In Iran’s election, battle is between rich and poor

Rohani will lose if the election becomes a populist contest rallying slum-dwellers against palace-dwellers

In the first televised debate featuring Iran’s six presidential election candidates, Ebrahim Raeisi promised to triple subsidies going to the poorest Iranians and argued Iran had a rising Gini coefficient, a measure of income and wealth distribution.
Raeisi, a cleric who leads the vast foundation managing the Imam Reza shrine in Mashhad, hoped to present himself as a savvy technocrat as well as a humble man of the people.
Tehran Mayor Mohammad Bagher Ghalibaf likewise described himself as the candidate of the “96% against the 4%,” promising monthly cash handouts of 2.5 million rials — $77 — for any unemployed Iranian aged 18 or older.
Both Raeisi and Ghalibaf — the two main challengers to Iranian President Hassan Rohani from the principlist, or fundamentalist, camp — seek to tap into dissatisfaction at the limited bounce in the economy since international sanctions eased after Iran’s 2015 deal with US-led world powers limiting its nuclear programme.
Of course, Iran is not unique in having a gap between rich and poor.

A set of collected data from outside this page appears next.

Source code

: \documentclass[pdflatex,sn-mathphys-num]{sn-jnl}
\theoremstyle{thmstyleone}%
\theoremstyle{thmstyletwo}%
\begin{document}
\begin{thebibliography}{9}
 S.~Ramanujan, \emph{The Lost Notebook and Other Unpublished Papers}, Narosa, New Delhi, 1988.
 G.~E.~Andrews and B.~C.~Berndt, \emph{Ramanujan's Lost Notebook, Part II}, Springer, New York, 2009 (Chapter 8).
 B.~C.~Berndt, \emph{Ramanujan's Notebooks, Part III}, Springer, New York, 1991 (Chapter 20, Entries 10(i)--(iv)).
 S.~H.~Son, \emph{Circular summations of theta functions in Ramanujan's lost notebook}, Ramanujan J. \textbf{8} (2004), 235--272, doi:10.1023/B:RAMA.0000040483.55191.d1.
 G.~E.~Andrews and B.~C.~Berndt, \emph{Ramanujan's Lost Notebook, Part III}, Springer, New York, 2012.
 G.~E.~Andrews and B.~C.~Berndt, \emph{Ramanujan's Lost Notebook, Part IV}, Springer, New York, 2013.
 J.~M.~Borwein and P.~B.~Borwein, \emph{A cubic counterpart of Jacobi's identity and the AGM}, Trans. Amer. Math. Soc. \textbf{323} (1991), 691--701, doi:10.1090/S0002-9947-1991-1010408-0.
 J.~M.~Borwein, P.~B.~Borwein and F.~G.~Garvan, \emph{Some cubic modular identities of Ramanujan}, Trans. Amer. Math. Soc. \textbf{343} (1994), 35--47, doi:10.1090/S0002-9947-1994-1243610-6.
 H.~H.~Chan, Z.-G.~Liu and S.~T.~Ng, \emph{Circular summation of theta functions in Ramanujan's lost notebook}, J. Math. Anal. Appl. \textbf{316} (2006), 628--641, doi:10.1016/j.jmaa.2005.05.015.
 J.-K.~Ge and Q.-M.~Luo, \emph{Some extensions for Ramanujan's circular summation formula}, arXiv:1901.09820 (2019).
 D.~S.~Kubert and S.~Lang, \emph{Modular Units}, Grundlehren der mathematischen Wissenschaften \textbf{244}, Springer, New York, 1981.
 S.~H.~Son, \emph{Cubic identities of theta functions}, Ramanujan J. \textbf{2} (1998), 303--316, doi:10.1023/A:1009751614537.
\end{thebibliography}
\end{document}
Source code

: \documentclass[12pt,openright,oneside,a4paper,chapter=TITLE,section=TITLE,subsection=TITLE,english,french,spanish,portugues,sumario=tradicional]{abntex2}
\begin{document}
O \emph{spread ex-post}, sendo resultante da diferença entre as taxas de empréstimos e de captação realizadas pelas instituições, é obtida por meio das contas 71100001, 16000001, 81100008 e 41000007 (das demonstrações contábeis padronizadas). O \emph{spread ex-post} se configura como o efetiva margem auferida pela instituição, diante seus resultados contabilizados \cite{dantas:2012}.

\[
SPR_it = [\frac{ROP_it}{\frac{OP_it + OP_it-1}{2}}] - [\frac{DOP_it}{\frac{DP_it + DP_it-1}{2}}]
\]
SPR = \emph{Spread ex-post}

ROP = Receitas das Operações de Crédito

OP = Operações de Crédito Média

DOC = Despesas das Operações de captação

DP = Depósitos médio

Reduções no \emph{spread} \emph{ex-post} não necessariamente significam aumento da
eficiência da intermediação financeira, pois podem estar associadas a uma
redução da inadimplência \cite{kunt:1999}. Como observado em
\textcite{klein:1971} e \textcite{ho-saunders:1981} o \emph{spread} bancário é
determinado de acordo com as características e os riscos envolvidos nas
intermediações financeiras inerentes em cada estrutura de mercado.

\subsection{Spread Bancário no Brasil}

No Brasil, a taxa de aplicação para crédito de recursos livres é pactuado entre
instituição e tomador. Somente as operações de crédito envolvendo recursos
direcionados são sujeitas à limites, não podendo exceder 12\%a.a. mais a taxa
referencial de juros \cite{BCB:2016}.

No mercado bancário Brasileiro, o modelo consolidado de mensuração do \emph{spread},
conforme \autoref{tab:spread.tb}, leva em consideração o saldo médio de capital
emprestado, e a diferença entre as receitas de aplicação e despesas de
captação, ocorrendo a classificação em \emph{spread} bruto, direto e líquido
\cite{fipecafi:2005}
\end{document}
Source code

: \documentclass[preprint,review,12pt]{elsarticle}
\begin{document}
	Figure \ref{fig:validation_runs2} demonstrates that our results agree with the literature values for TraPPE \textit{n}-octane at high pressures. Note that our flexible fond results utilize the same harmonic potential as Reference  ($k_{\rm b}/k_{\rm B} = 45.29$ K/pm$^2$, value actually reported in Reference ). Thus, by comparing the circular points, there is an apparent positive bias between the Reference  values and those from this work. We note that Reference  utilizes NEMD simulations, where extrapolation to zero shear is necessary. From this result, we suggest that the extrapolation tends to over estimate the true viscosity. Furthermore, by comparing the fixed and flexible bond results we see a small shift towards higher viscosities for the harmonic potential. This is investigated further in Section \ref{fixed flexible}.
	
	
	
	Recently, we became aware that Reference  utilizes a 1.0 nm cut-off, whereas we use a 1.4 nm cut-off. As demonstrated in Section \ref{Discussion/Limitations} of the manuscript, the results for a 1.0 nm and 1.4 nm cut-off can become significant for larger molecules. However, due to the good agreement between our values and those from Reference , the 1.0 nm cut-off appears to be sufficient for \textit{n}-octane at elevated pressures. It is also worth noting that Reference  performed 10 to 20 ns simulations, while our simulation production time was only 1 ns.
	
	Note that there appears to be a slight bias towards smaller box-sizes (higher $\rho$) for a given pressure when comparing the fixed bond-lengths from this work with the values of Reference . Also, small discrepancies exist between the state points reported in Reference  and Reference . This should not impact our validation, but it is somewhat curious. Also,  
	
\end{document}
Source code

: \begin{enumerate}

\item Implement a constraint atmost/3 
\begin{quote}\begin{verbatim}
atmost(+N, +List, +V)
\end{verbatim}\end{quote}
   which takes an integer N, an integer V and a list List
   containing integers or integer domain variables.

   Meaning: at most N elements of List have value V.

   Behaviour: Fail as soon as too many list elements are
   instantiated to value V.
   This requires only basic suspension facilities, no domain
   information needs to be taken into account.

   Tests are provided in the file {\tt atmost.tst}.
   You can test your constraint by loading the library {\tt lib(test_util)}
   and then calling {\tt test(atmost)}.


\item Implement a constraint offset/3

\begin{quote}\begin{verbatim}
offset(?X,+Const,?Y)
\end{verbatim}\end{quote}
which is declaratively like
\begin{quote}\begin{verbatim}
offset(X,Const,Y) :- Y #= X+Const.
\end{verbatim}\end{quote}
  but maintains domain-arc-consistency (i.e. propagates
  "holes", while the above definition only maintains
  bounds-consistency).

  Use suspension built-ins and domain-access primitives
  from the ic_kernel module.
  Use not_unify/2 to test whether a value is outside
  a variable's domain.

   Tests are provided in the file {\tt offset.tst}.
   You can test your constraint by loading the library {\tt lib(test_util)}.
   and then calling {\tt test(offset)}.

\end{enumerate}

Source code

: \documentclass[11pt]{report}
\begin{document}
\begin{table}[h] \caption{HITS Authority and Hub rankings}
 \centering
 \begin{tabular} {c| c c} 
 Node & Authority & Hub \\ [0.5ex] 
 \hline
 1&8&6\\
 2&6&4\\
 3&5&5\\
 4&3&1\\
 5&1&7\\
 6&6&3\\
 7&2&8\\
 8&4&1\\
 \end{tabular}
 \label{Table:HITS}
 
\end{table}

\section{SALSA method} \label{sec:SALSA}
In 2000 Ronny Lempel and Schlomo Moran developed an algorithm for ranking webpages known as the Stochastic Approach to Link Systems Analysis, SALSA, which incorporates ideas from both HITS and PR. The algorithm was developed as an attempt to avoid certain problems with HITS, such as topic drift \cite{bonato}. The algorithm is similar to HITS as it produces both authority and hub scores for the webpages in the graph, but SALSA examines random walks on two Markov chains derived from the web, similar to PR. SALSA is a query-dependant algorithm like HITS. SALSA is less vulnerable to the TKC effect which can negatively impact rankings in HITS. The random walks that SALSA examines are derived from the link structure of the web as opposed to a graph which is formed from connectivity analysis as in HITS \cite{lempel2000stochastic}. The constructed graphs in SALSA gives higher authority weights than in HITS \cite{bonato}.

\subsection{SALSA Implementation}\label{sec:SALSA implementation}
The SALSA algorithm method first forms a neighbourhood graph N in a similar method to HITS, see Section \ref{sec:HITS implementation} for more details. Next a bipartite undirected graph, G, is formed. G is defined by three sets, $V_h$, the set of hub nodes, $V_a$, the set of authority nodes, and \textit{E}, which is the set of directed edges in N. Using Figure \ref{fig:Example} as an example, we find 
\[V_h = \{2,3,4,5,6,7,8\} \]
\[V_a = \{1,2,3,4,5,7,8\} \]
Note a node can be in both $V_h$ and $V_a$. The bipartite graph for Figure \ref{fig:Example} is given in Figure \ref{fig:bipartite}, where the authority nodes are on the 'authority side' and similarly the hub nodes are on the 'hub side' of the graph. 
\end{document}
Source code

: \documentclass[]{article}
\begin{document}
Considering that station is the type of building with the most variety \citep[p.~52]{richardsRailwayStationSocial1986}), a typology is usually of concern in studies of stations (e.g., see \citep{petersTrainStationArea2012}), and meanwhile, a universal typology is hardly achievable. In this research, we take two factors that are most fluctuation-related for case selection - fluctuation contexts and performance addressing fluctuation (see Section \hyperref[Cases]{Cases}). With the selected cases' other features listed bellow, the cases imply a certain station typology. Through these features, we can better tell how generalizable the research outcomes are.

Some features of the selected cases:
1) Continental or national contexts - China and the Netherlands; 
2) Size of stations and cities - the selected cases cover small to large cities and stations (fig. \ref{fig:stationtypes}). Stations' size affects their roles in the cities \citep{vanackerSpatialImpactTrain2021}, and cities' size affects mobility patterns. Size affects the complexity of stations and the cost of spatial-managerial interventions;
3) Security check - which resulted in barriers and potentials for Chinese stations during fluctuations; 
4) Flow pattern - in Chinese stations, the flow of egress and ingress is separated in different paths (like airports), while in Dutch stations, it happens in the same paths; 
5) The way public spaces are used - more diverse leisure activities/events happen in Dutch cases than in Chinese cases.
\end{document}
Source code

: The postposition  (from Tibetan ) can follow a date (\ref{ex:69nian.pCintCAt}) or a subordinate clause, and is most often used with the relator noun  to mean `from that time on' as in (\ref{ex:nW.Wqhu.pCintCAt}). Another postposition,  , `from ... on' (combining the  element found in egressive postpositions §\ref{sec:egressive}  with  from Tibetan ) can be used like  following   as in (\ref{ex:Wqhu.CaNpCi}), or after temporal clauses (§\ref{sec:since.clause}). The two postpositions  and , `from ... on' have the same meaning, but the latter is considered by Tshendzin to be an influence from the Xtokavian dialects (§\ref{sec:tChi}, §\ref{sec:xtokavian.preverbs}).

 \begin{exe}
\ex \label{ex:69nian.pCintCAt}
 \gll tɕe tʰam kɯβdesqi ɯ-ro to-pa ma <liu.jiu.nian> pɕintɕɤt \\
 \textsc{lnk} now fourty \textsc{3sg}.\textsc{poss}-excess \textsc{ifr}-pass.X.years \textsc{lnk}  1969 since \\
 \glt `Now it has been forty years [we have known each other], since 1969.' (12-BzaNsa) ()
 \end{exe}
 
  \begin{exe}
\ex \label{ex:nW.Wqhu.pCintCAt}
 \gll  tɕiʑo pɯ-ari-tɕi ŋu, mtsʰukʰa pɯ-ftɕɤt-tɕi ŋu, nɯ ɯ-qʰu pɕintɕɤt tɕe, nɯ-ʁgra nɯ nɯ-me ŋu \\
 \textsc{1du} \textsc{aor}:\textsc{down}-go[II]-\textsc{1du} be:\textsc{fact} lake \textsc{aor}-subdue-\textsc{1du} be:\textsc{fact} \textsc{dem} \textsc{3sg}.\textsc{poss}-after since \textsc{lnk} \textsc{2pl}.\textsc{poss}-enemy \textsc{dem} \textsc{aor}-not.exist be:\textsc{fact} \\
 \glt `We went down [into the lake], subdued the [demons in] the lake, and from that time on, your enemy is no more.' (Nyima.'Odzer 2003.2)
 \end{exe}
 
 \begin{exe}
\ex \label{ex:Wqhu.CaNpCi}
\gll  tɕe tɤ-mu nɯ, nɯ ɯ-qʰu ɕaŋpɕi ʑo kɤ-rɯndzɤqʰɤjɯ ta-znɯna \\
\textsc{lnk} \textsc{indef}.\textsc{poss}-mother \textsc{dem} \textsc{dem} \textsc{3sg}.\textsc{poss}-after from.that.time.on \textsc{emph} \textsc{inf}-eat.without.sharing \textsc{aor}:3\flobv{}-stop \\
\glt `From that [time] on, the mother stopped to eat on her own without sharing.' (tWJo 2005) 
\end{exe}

Earlier this year, a report from the World Economic Forum, collating views from 700 “experts,” identified rising inequality in income and wealth as the main factor — along with climate change — likely to shape the world in the next decade.
Widening disparities, the report argued, had not only fuelled populist politics such as the United Kingdom’s vote to leave the European Union and Donald Trump’s US presidential victory but also posed a risk to the world economic order.
Iranians’ attitude to wealth and inequality are shaped, firstly, by Iran’s possession of the world’s largest combined hydrocarbon reserves — 158 billion barrels of oil and 34 trillion cubic metres of natural gas. This gives them a strong sense they are living in an affluent country.
Secondly, the Islamic Republic took egalitarianism from Ayatollah Ruhollah Khomeini, leader of Iran’s 1979 revolution, who pitted the mostazafin (“dispossessed”) against the mostakberin (“oppressors”) and even the zagheh-neshinha (“slum-dwellers”) against the kakh-neshinha (“palace-dwellers”). Hence the republic has widened educational opportunities and improved rural development.
But this has encouraged politicians to pander to Iranians’ sense that wealth is somehow tainted, as seen in Raeisi calling himself a “mazloom.” “Being a mazloom, or victim, echoes Imam Khomeini’s words,” said Elham Gheytanchi, professor of sociology at Santa Monica College. “You can lead a revolutionary nation only if you are a victim yourself.”
In an Iran poll survey in April, 42% of respondents cited unemployment as the most important issue in the election, which is scheduled for May 19. Officially, Iran has 11% unemployment but many economists say it is higher.
“The main issue is the economy, specifically unemployment, and its management,” said Farideh Farhi of the University of Hawaii.
“International relations will factor with the charge against Rohani that he relies too much on foreign investment and isn’t doing enough for the ‘resistance economy.’ Regional turmoil and instability will also factor, with Rohani emphasising the need for continuity, stability and prudent diplomacy.”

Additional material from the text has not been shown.